Among the onlookers in the arena that night were three living legends of the sport. Remy Bonajsky, Semmy Schilt and Ernesto Hoost are all multi-time heavyweight tournament champions, earning their laurels back when K-1 in Japan was the sport’s flagship organization.

All three declared themselves to be very impressed by Verhoeven’s performance against Benjamin Adegbuyi. The fight ended with a minute left in the first round after Verhoeven ended what had been a technical masterclass by landing a right hand which stopped his Romanian challenger.

“Rico looked sharp. Everything Rico did was landing. Right now he is the man,” enthused Remy ‘The Flying Gentleman’ Bonjasky.

“He would have fit in the Final 8 [back then] for sure, he would be right in there with me, Semmy, Ernesto, Peter [Aerts] and all the other top heavyweights. He would have fitted in there very well on tonight’s form.”

Ernesto Hoost agreed. “Rico was great. Everything was right. His kicking, punching and timing were all perfect. Benjamin had no chance at all. For sure he would have been up there. He is eager, sharp. Unreal. The way that he fought tonight he would have made it very difficult for all of us,” he said.

Schilt, sat between Bonjasky and Hoost on the ringside front row, also concurred. “I think Rico was very sharp when he entered the ring and he did a really good job. Being in Amsterdam maybe put a little pressure on him but he looked stronger than he did even in Paris, even thought it was the same opponent.”

All three declared themselves excited by Verhoeven’s performance but insisted they had no desire to be back in the ring themselves. “I am 50 years old and I had my time, life moves on,” smiled Hoost.

“Jealous? No, I fought in the biggest arenas so I have nothing to be jealous of.
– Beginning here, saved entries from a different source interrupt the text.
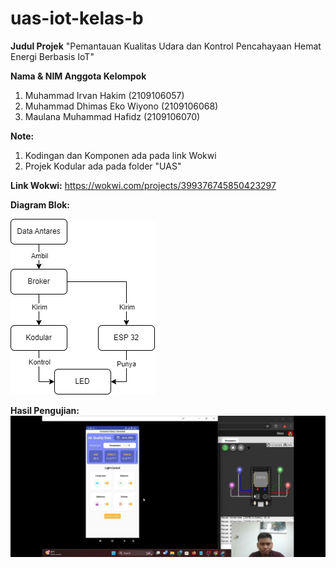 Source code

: # uas-iot-kelas-b

**Judul Projek**
"Pemantauan Kualitas Udara dan Kontrol Pencahayaan Hemat Energi Berbasis IoT"

**Nama & NIM Anggota Kelompok**
1. Muhammad Irvan Hakim 	(2109106057)
2. Muhammad Dhimas Eko Wiyono 	(2109106068)
3. Maulana Muhammad Hafidz 	(2109106070)

**Note:**
1. Kodingan dan Komponen ada pada link Wokwi
2. Projek Kodular ada pada folder "UAS"
   
**Link Wokwi:**
https://wokwi.com/projects/399376745850423297

**Diagram Blok:**

<img src="Gambar/Diagram_Blok_IOT.png">


**Hasil Pengujian:**
<img src="Gambar/Hasil_Pengujian.jpg">
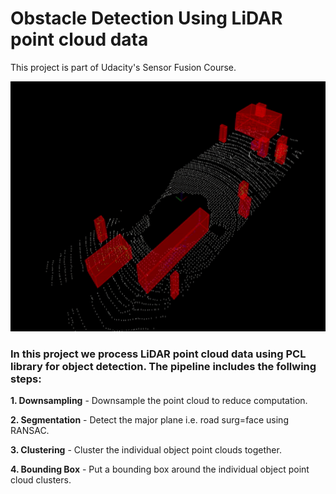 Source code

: # Obstacle Detection Using LiDAR point cloud data
This project is part of Udacity's Sensor Fusion Course.

<img src="media/video_2.gif" width="700" height="400" />

### In this project we process LiDAR point cloud data using PCL library for object detection. The pipeline includes the follwing steps:

**1. Downsampling** - Downsample the point cloud to reduce computation.

**2. Segmentation** - Detect the major plane i.e. road surg=face using RANSAC.

**3. Clustering** - Cluster the individual object point clouds together. 

**4. Bounding Box** - Put a bounding box around the individual object point cloud clusters.

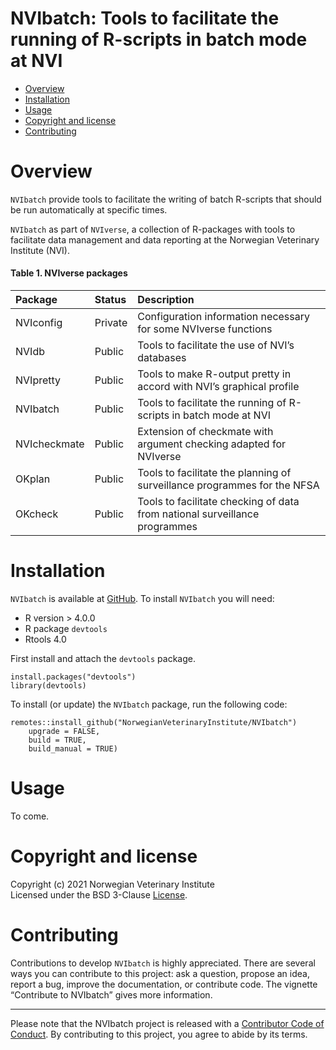 NVIbatch: Tools to facilitate the running of R-scripts in batch mode at NVI
===========================================================================

<!-- README.md is generated from README.Rmd. Please edit that file -->

-   [Overview](#overview)
-   [Installation](#installation)
-   [Usage](#usage)
-   [Copyright and license](#copyright-and-license)
-   [Contributing](#contributing)

Overview
========

`NVIbatch` provide tools to facilitate the writing of batch R-scripts
that should be run automatically at specific times.

`NVIbatch` as part of `NVIverse`, a collection of R-packages with tools
to facilitate data management and data reporting at the Norwegian
Veterinary Institute (NVI).

#### Table 1. NVIverse packages

<table>
<colgroup>
<col style="width: 13%" />
<col style="width: 8%" />
<col style="width: 78%" />
</colgroup>
<thead>
<tr class="header">
<th style="text-align: left;">Package</th>
<th style="text-align: left;">Status</th>
<th style="text-align: left;">Description</th>
</tr>
</thead>
<tbody>
<tr class="odd">
<td style="text-align: left;">NVIconfig</td>
<td style="text-align: left;">Private</td>
<td style="text-align: left;">Configuration information necessary for some NVIverse functions</td>
</tr>
<tr class="even">
<td style="text-align: left;">NVIdb</td>
<td style="text-align: left;">Public</td>
<td style="text-align: left;">Tools to facilitate the use of NVI’s databases</td>
</tr>
<tr class="odd">
<td style="text-align: left;">NVIpretty</td>
<td style="text-align: left;">Public</td>
<td style="text-align: left;">Tools to make R-output pretty in accord with NVI’s graphical profile</td>
</tr>
<tr class="even">
<td style="text-align: left;">NVIbatch</td>
<td style="text-align: left;">Public</td>
<td style="text-align: left;">Tools to facilitate the running of R-scripts in batch mode at NVI</td>
</tr>
<tr class="odd">
<td style="text-align: left;">NVIcheckmate</td>
<td style="text-align: left;">Public</td>
<td style="text-align: left;">Extension of checkmate with argument checking adapted for NVIverse</td>
</tr>
<tr class="even">
<td style="text-align: left;">OKplan</td>
<td style="text-align: left;">Public</td>
<td style="text-align: left;">Tools to facilitate the planning of surveillance programmes for the NFSA</td>
</tr>
<tr class="odd">
<td style="text-align: left;">OKcheck</td>
<td style="text-align: left;">Public</td>
<td style="text-align: left;">Tools to facilitate checking of data from national surveillance programmes</td>
</tr>
</tbody>
</table>

Installation
============

`NVIbatch` is available at
[GitHub](https://github.com/NorwegianVeterinaryInstitute). To install
`NVIbatch` you will need:

-   R version &gt; 4.0.0
-   R package `devtools`
-   Rtools 4.0

First install and attach the `devtools` package.

    install.packages("devtools")
    library(devtools)

To install (or update) the `NVIbatch` package, run the following code:

    remotes::install_github("NorwegianVeterinaryInstitute/NVIbatch")
        upgrade = FALSE,
        build = TRUE,
        build_manual = TRUE)

Usage
=====

To come.

Copyright and license
=====================

Copyright (c) 2021 Norwegian Veterinary Institute  
Licensed under the BSD 3-Clause
[License](https://github.com/NorwegianVeterinaryInstitute/NVIbatch/blob/main/LICENSE).

Contributing
============

Contributions to develop `NVIbatch` is highly appreciated. There are
several ways you can contribute to this project: ask a question, propose
an idea, report a bug, improve the documentation, or contribute code.
The vignette “Contribute to NVIbatch” gives more information.

------------------------------------------------------------------------

Please note that the NVIbatch project is released with a [Contributor
Code of
Conduct](https://contributor-covenant.org/version/2/0/CODE_OF_CONDUCT.html).
By contributing to this project, you agree to abide by its terms.
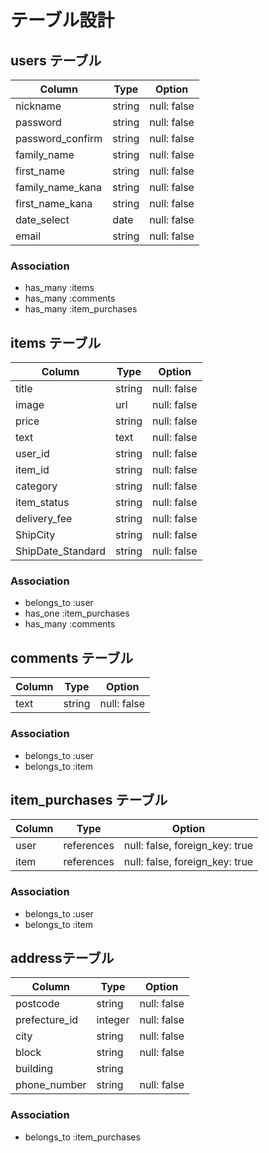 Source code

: # テーブル設計

## users テーブル

| Column           | Type   | Option      |
| ---------------- | ------ | ----------- |
| nickname         | string | null: false |
| password         | string | null: false |
| password_confirm | string | null: false |
| family_name      | string | null: false |
| first_name       | string | null: false |
| family_name_kana | string | null: false |
| first_name_kana  | string | null: false |
| date_select      | date   | null: false |
| email            | string | null: false |

### Association

- has_many :items
- has_many :comments
- has_many :item_purchases

## items テーブル

| Column            | Type   | Option      |
| ----------------- | ------ | ----------- |
| title             | string | null: false |
| image             | url    | null: false |
| price             | string | null: false |
| text              | text   | null: false |
| user_id           | string | null: false |
| item_id           | string | null: false |
| category          | string | null: false |
| item_status       | string | null: false |
| delivery_fee      | string | null: false |
| ShipCity          | string | null: false |
| ShipDate_Standard | string | null: false |

### Association

- belongs_to :user
- has_one :item_purchases
- has_many :comments


## comments テーブル

| Column | Type   | Option      |
| ------ | ------ | ----------- |
| text   | string | null: false |

### Association

- belongs_to :user
- belongs_to :item

## item_purchases テーブル

| Column  | Type       | Option                         |
| ------- | ---------- | ------------------------------ |
| user | references | null: false, foreign_key: true |
| item | references | null: false, foreign_key: true |

### Association

- belongs_to :user
- belongs_to :item

## addressテーブル

| Column        | Type    | Option      |
| ------------- | ------- | ----------- |
| postcode      | string  | null: false |
| prefecture_id | integer | null: false |
| city          | string  | null: false |
| block         | string  | null: false |
| building      | string  |             |
| phone_number  | string  | null: false |

### Association

- belongs_to :item_purchases
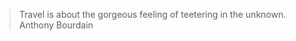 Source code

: <head>
   <title>Places Traveled</title>
   <link rel = "stylesheet" href = "/assets/css/leaflet.css"/>
   <script src = "/assets/js/leaflet.js"></script>
   <script src="/assets/js/leaflet-providers.js"></script>
   <link rel="stylesheet" href="./assets/css/style.css">

</head>

<body>

   <!-- Title -->
   <!-- <div class="title">
         <div>
            <h1>Places traveled in North America<br>
            <span>and the journey continues...</span></h1>
         </div>
   </div> -->

<blockquote id="travel">
  Travel is about the gorgeous feeling of teetering in the unknown.
  <span>Anthony Bourdain</span>
</blockquote>


   <!-- Map -->
   <div id = "map" style = "width: 99%; height:450px"></div>
   <script>
      // Creating map options
      var mapOptions = {
         center: [35.8283, -95.5795],
         zoom: 3.6
      }
      // Creating a map object
      var map = new L.map('map', mapOptions);
      
      // Creating a Layer object and adding layer to the map
      L.tileLayer.provider('USGS.USTopo').addTo(map);


      // Icon options
      var iconOptionsVisted = {
         iconUrl: './assets/img/map_icon.png',
         iconSize: [10, 12]
      }

      var iconOptionsNP = {
         iconUrl: './assets/img/np_icon.png',
         iconSize: [10, 12]
      }

      // Creating a custom icon
      var visitIcon = L.icon(iconOptionsVisted);
      var npIcon = L.icon(iconOptionsNP);

      // Creating Marker Options
      var markerOptions = {
         title: "MyLocation",
         clickable: true,
         icon: visitIcon
      }

      var npOptions = {
         title: "MyLocation",
         clickable: true,
         icon: npIcon
      }



      // Creating a marker
      var marker1 = L.marker([29.770, -95.390], markerOptions).addTo(map); //houston
      var marker2 = L.marker([40.670, -73.940], markerOptions).addTo(map); //New york
      var marker3 = L.marker([34.110, -118.410], markerOptions).addTo(map); //Los angeles
      var marker4 = L.marker([41.840, -87.680], markerOptions).addTo(map); //Chicago
      var marker5 = L.marker([40.010, -75.130], markerOptions).addTo(map); //Philadelphia
      var marker6 = L.marker([29.460, -98.510], markerOptions).addTo(map); //San antonio
      var marker7 = L.marker([37.770, -122.450], markerOptions).addTo(map); //San francisco
      var marker8 = L.marker([39.990, -82.990], markerOptions).addTo(map); //Columbus
      var marker9 = L.marker([30.310, -97.750], markerOptions).addTo(map); //Austin
      var marker10 = L.marker([35.110, -90.010], markerOptions).addTo(map); //Memphis
      var marker11 = L.marker([39.300, -76.610], markerOptions).addTo(map); //Baltimore
      var marker12 = L.marker([31.850, -106.440], markerOptions).addTo(map); //El paso
      var marker13 = L.marker([35.200, -80.830], markerOptions).addTo(map); //Charlotte
      var marker14 = L.marker([42.340, -71.020], markerOptions).addTo(map); //Boston
      var marker15 = L.marker([38.910, -77.020], markerOptions).addTo(map); //Washington
      var marker16 = L.marker([36.170, -86.780], markerOptions).addTo(map); //Nashville
      var marker17 = L.marker([36.210, -115.220], markerOptions).addTo(map); //Las vegas
      var marker18 = L.marker([35.470, -97.510], markerOptions).addTo(map); //Oklahoma city
      var marker19 = L.marker([30.070, -89.930], markerOptions).addTo(map); //New orleans
      var marker20 = L.marker([25.780, -80.210], markerOptions).addTo(map); //Miami
      var marker21 = L.marker([38.640, -90.240], markerOptions).addTo(map); //Saint louis
      var marker22 = L.marker([40.440, -79.980], markerOptions).addTo(map); //Pittsburgh
      var marker23 = L.marker([28.500, -81.370], markerOptions).addTo(map); //Orlando
      var marker24 = L.marker([35.820, -78.660], markerOptions).addTo(map); //Raleigh
      var marker25 = L.marker([34.720, -92.350], markerOptions).addTo(map); //Little rock
      var marker26 = L.marker([40.780, -111.930], markerOptions).addTo(map); //Salt lake city
      var marker27 = L.marker([35.970, -83.950], markerOptions).addTo(map); //Knoxville
      var marker28 = L.marker([41.310, -72.920], markerOptions).addTo(map); //New haven
      var marker29 = L.marker([43.7022, -72.2896], markerOptions).addTo(map); //Hanover
      var marker30 = L.marker([41.820, -71.420], markerOptions).addTo(map); //Providence
      var marker31 = L.marker([33.760, -84.420], markerOptions).addTo(map); //Atlanta
      var marker32 = L.marker([39.780, -86.150], markerOptions).addTo(map); //Indianapolis
      var marker33 = L.marker([44.4759, -73.2121], markerOptions).addTo(map); //Burlington
      var marker34 = L.marker([32.7767, -96.7970], markerOptions).addTo(map); //Dallas
      var marker35 = L.marker([32.0809, -81.0912], markerOptions).addTo(map); //Savannah
      var marker36 = L.marker([43.6591, -70.2568], markerOptions).addTo(map); //Portland
      var marker37 = L.marker([43.0481, -76.1474], markerOptions).addTo(map); //Syracuse
      var marker38 = L.marker([43.0962, -79.0377], markerOptions).addTo(map); //Niagara Falls
      var marker39 = L.marker([43.6532, -79.3832], markerOptions).addTo(map); //Toronto
      var marker40 = L.marker([45.5019, -73.5674], markerOptions).addTo(map); //Montreal
      var marker41 = L.marker([46.8131, -71.2075], markerOptions).addTo(map); //Québec City
      var marker42 = L.marker([45.4215, -75.6972], markerOptions).addTo(map); //Ottawa
      var marker43 = L.marker([19.4326, -99.1332], markerOptions).addTo(map); //Mexico City
      var marker44 = L.marker([21.1619, -86.8515], markerOptions).addTo(map); //Cancun
      var marker45 = L.marker([42.9956, -71.4548], markerOptions).addTo(map); //Manchester
      var marker46 = L.marker([33.9519, -83.3576], markerOptions).addTo(map); //Athens
      var marker47 = L.marker([24.5551, -81.7800], markerOptions).addTo(map); //Key West
      var marker48 = L.marker([33.5186, -86.8104], markerOptions).addTo(map); //Birmingham
      var marker49 = L.marker([37.2090, -93.2923], markerOptions).addTo(map); //Springfield

      var popupContent1 = '<a>Houston TX<br>Home sweet home<br><img src="./../assets/travel_img/home.jpg"></a>';
      var popupContent2 = '<a>New York NY<br><img src="./../assets/travel_img/ny.jpeg"></a>';
      var popupContent3 = '<a>Los Angeles CA<br><img src="./../assets/travel_img/la.jpeg"></a>';
      var popupContent4 = '<a>Chicago IL<br><img src="./../assets/travel_img/la.jpeg"></a>';
      var popupContent5 = '<a>Philadelphia IL<br><img src="./../assets/travel_img/la.jpeg"></a>';
      var popupContent6 = '<a>San antonio TX<br><img src="./../assets/travel_img/sa.jpeg"></a>';
      var popupContent7 = '<a>San Francisco CA<br><img src="./../assets/travel_img/sf.jpeg"></a>';
      var popupContent8 = '<a>Columbus OH<br><img src="./../assets/travel_img/columbus.jpeg"></a>';
      var popupContent9 = '<a>Austin TX<br><img src="./../assets/travel_img/austin.jpg"></a>';
      var popupContent10 = '<a>Memphis TN<br><img src="./../assets/travel_img/memphis.jpeg"></a>';

      // Adding pop-up to the marker
      marker1.bindPopup(popupContent1, {maxWidth: "auto"});
      marker2.bindPopup(popupContent2, {maxWidth: "auto"});
      marker3.bindPopup(popupContent3, {maxWidth: "auto"});
      marker4.bindPopup(popupContent4, {maxWidth: "auto"});
      marker5.bindPopup(popupContent5, {maxWidth: "auto"});
      marker6.bindPopup(popupContent6, {maxWidth: "auto"});
      marker7.bindPopup(popupContent7, {maxWidth: "auto"});
      marker8.bindPopup(popupContent8, {maxWidth: "auto"});
      marker9.bindPopup(popupContent9, {maxWidth: "auto"});
      marker10.bindPopup(popupContent10, {maxWidth: "auto"});

      // Creating NP markers
      var np1 = L.marker([44.35, -68.21], npOptions); //Acadia
      var np2 = L.marker([29.25, -103.25], npOptions); //Big Bend
      var np3 = L.marker([25.65, -80.08], npOptions); //Biscayne
      var np4 = L.marker([37.57, -112.18], npOptions); //Bryce Canyon
      var np5 = L.marker([32.17, -104.44], npOptions); //Carlsbad Caverns
      var np6 = L.marker([36.24, -116.82], npOptions); //Death Valley
      var np7 = L.marker([25.32, -80.93], npOptions); //Everglades
      var np8 = L.marker([38.63, -90.19], npOptions); //Gateway Arch
      var np9 = L.marker([36.06, -112.14], npOptions); //Grand Canyon
      var np10 = L.marker([43.73, -110.8], npOptions); //Grand Teton
      var np11 = L.marker([35.68, -83.53], npOptions); //Great Smoky Mountains
      var np12 = L.marker([31.92, -104.87], npOptions); //Guadalupe Mountains
      var np13 = L.marker([19.38, -155.2], npOptions); //Hawaiʻi Volcanoes
      var np14 = L.marker([38.53, -78.35], npOptions); //Shenandoah
      var np15 = L.marker([44.6, -110.5], npOptions); //Yellowstone
      var np16 = L.marker([37.83, -119.5], npOptions); //Yosemite

      // Adding NP to the map
      np1.addTo(map);
      np2.addTo(map);
      np3.addTo(map);
      np4.addTo(map);
      np5.addTo(map);
      np6.addTo(map);
      np7.addTo(map);
      np8.addTo(map);
      np9.addTo(map);
      np10.addTo(map);
      np11.addTo(map);
      np12.addTo(map);
      np13.addTo(map);
      np14.addTo(map);
      np15.addTo(map);
      np16.addTo(map);

   </script>
</body>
But this is one of the best GLORY cards I have ever seen. This has had some great fights, some great knockouts,” said Bonjasky.

Schilt echoed their sentiments. “I fought everyone there was to fight and I beat them all… What I do now is I have my own academy and I train all the kids, that is where my heart is. Of course when I see a fight like Rico’s my heart goes up, my adrenaline is pumping, but no, I have a good life now.”

All three also agreed that Verhoeven’s image is the one that the sport needs today. He, and they, were instrumental in the Amsterdam mayor’s office deciding to grant GLORY a license for the show, ending a five-year moratorium on events taking place in the city.

“They used to say that kickboxing events were networking events for the underworld. I didn’t agree with that. Some of us spoke with the mayor and we were able to convince him that we are real sportsmen and this is a real sport and to give us a chance. So I am very happy about that,” explained Hoost. 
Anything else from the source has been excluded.